# [Work request]
Each line in the listing below that contains "provided" should be returned.

# [Exercise data]
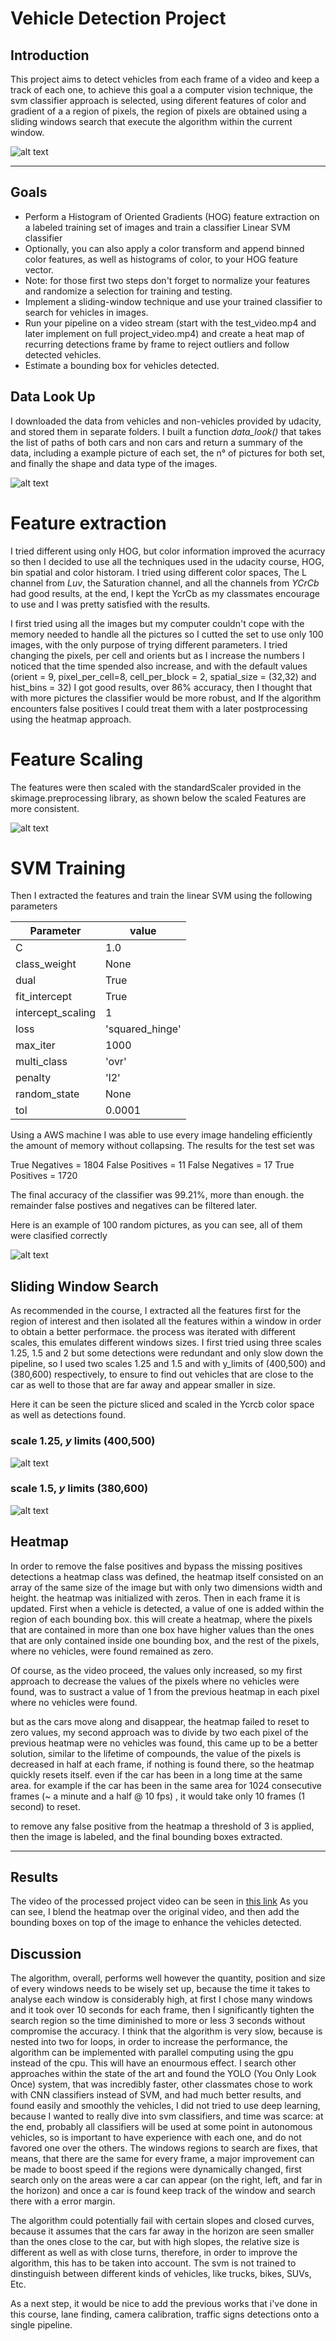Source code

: # Vehicle Detection Project

[//]: # (Image References)
[image1]: ./output_images/video_example.gif
[image2]: ./output_images/data_look_up.PNG
[image3]: ./output_images/scaled_features.PNG
[image4]: ./output_images/correct_classification.PNG
[image5]: ./output_images/window_close_search.PNG
[image6]: ./output_images/window_far_search.PNG

## Introduction

This project aims to detect vehicles from each frame of a video and keep a track of each one, to achieve this goal a a computer vision technique, the svm classifier approach is selected, using diferent features of color and gradient of a a region of pixels, the region of pixels are obtained using a sliding windows search that execute the algorithm within the current window.

![alt text][image1]

---

## Goals

* Perform a Histogram of Oriented Gradients (HOG) feature extraction on a labeled training set of images and train a classifier Linear SVM classifier
* Optionally, you can also apply a color transform and append binned color features, as well as histograms of color, to your HOG feature vector. 
* Note: for those first two steps don't forget to normalize your features and randomize a selection for training and testing.
* Implement a sliding-window technique and use your trained classifier to search for vehicles in images.
* Run your pipeline on a video stream (start with the test_video.mp4 and later implement on full project_video.mp4) and create a heat map of recurring detections frame by frame to reject outliers and follow detected vehicles.
* Estimate a bounding box for vehicles detected.

## Data Look Up

I downloaded the data from vehicles and non-vehicles provided by udacity, and stored them in separate folders.
I built a function *data_look()* that takes the list of paths of both cars and non cars and return a summary of the data, including a example picture of each set,  the n° of pictures for both set, and finally the shape and data type of the images.

![alt text][image2]

# Feature extraction

I tried different using only HOG, but color information improved the acurracy so then I decided to use all the techniques used in the udacity course, HOG, bin spatial and color historam. I tried using different color spaces, The L channel from *Luv*, the Saturation channel, and all the channels from *YCrCb* had good results, at the end, I kept the YcrCb as my classmates encourage to use and I was pretty satisfied with the results.

I first tried using all the images but my computer couldn't cope with the memory needed to handle all the pictures so I cutted the set to use only 100 images, with the only purpose of trying different parameters. I tried changing the pixels, per cell and orients but as I increase the numbers I noticed that the time spended also increase, and with the default values (orient = 9, pixel_per_cell=8, cell_per_block = 2, spatial_size = (32,32) and hist_bins = 32) I got good results, over 86% accuracy, then I thought that with more pictures the classifier would be more robust, and If the algorithm encounters false positives I could treat them with a later postprocessing using the heatmap approach.

# Feature Scaling

The features were then scaled with the standardScaler provided in the skimage.preprocessing library, as shown below the scaled Features are more consistent.

![alt text][image3]

# SVM Training

Then I extracted the features and train the linear SVM using the following parameters

|Parameter  |value |
|-----------|------|
|C|1.0|
|class_weight|None|
|dual|True|
|fit_intercept|True|
|intercept_scaling|1|
|loss|'squared_hinge'|
|max_iter|1000|
|multi_class|'ovr'|
|penalty|'l2'|
|random_state|None|
|tol|0.0001|

Using a AWS machine I was able to use every image handeling efficiently the amount of memory without collapsing.
The results for the test set was

True Negatives = 1804
False Positives = 11
False Negatives = 17
True Positives = 1720

The final accuracy of the classifier was 99.21%, more than enough. the remainder false postives and negatives can be filtered later.

Here is an example of 100 random pictures, as you can see, all of them were clasified correctly

![alt text][image4]
     
## Sliding Window Search

As recommended in the course, I extracted all the features first for the region of interest and then isolated all the features within a window in order to obtain a better performace.
the process was iterated with different scales, this emulates different windows sizes. 
I first tried using three scales 1.25, 1.5 and 2 but some detections were redundant and only slow down the pipeline, so I used two scales 1.25 and 1.5 and with y_limits of (400,500) and (380,600) respectively, to ensure to find out vehicles that are close to the car as well to those that are far away and appear smaller in size.

Here it can be seen the picture sliced and scaled in the Ycrcb color space as well as detections found.

###  scale 1.25, *y* limits (400,500)

![alt text][image5]

###  scale 1.5, *y* limits (380,600)

![alt text][image6]

## Heatmap

In order to remove the false positives and bypass the missing positives detections a heatmap class was defined, the heatmap itself consisted on an array of the same size of the image but with only two dimensions width and height. the heatmap was initialized with zeros. Then in each frame it is updated. 
First when a vehicle is detected, a value of one is added within the region of each bounding box. this will create a heatmap, where the pixels that are contained in more than one box have higher values than the ones that are only contained inside one bounding box, and the rest of the pixels, where no vehicles, were found remained as zero.

Of course, as the video proceed, the values only increased, so my first approach to decrease the values of the pixels where no vehicles were found, was to sustract a value of 1 from the previous heatmap in each pixel where no vehicles were found.

but as the cars move along and disappear, the heatmap failed to reset to zero values, my second approach was to divide by two each pixel of the previous heatmap were no vehicles was found, this came up to be a better solution, similar to the lifetime of compounds, the value of the pixels is decreased in half at each frame, if nothing is found there, so the heatmap quickly resets itself. even if the car has been in a long time at the same area. for example if the car has been in the same area for 1024 consecutive frames (~ a minute and a half @ 10 fps) , it would take only 10 frames (1 second) to reset.

to remove any false positive from the heatmap a threshold of 3 is applied, then the image is labeled, and the final bounding boxes extracted.

---
## Results
The video of the processed project video can be seen in [this link](https://www.youtube.com/watch?v=44fYlcBOYA0)
As you can see, I blend the heatmap over the original video, and then add the bounding boxes on top of the image to enhance the vehicles detected.

## Discussion

The algorithm, overall, performs well however the quantity, position and size of every windows needs to be wisely set up, because the time it takes to analyse each window is considerably high, at first I chose many windows and it took over 10 seconds for each frame, then I significantly tighten the search region so the time diminished to more or less 3 seconds without compromise the accuracy. 
I think that the algorithm is very slow, because is nested into two for loops, in order to increase the performance, the algorithm can be implemented with parallel computing using the gpu instead of the cpu. This will have an enourmous effect. I search other approaches within the state of the art and found the YOLO (You Only Look Once) system, that was incredibly faster, other classmates chose to work with CNN classifiers instead of SVM, and had much better results, and found easily and smoothly the vehicles, I did not tried to use deep learning, because I wanted to really dive into svm classifiers, and time was scarce: at the end, probably all classifiers will be used at some point in autonomous vehicles, so is important to have experience with each one, and do not favored one over the others.
The windows regions to search are fixes, that means, that there are the same for every frame, a major improvement can be made to boost speed if the regions were dynamically changed, first search only on the areas were a car can appear (on the right, left, and far in the horizon) and once a car is found keep track of the window and search there with a error margin.

The algorithm could potentially fail with certain slopes and closed curves, because it assumes that the cars far away in the horizon are seen smaller than the ones close to the car, but with high slopes, the relative size is different as well as with close turns, therefore, in order to improve the algorithm, this has to be taken into account.
The svm is not trained to dinstinguish between different kinds of vehicles, like trucks, bikes, SUVs, Etc. 

As a next step, it would be nice to add the previous works that i've done in this course, lane finding, camera calibration, traffic signs detections onto a single pipeline.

# [Answer for this exercise]
I downloaded the data from vehicles and non-vehicles provided by udacity, and stored them in separate folders.
The features were then scaled with the standardScaler provided in the skimage.preprocessing library, as shown below the scaled Features are more consistent.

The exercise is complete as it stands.